PROVIDED RECORDS START

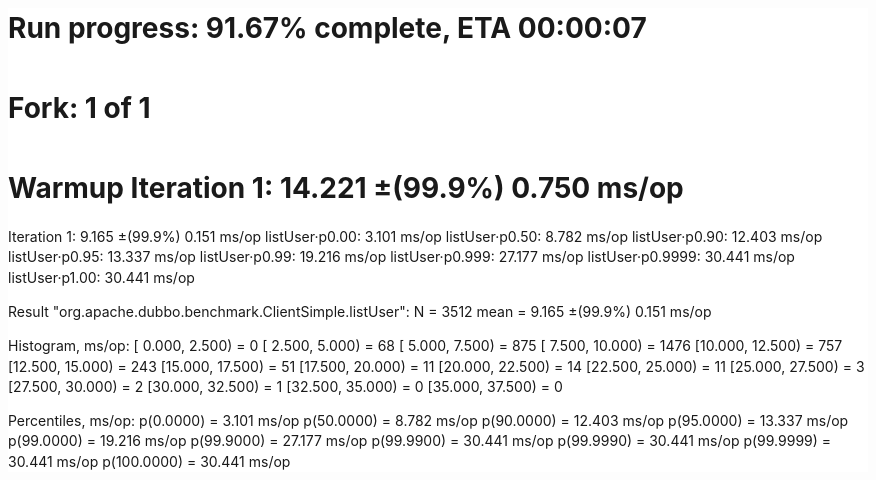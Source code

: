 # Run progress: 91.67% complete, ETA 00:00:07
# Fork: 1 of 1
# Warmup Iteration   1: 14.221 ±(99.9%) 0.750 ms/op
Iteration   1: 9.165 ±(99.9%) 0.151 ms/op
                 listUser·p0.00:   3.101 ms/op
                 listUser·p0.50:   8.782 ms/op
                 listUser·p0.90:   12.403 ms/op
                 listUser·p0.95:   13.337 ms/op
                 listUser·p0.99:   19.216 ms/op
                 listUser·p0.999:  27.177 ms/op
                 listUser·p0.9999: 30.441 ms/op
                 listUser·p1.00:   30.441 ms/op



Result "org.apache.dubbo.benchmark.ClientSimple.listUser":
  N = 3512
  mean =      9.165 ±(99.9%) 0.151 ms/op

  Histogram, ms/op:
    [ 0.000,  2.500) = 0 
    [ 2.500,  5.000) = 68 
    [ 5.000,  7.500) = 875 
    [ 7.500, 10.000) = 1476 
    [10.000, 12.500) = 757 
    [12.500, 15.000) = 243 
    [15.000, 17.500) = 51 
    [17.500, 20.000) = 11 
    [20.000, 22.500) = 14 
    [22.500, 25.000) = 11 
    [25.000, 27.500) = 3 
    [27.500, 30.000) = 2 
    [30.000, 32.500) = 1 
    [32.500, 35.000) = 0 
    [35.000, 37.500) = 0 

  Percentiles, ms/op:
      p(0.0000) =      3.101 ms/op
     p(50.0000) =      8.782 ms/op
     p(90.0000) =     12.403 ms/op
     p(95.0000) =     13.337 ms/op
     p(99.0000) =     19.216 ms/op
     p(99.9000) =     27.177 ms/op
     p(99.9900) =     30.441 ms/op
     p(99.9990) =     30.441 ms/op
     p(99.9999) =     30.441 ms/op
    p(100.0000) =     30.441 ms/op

PROVIDED RECORDS END

WORK ORDER:
Run a filter over the data above and keep each line that contains the word "Iteration".

YOUR RESPONSE:
# Warmup Iteration   1: 14.221 ±(99.9%) 0.750 ms/op
Iteration   1: 9.165 ±(99.9%) 0.151 ms/op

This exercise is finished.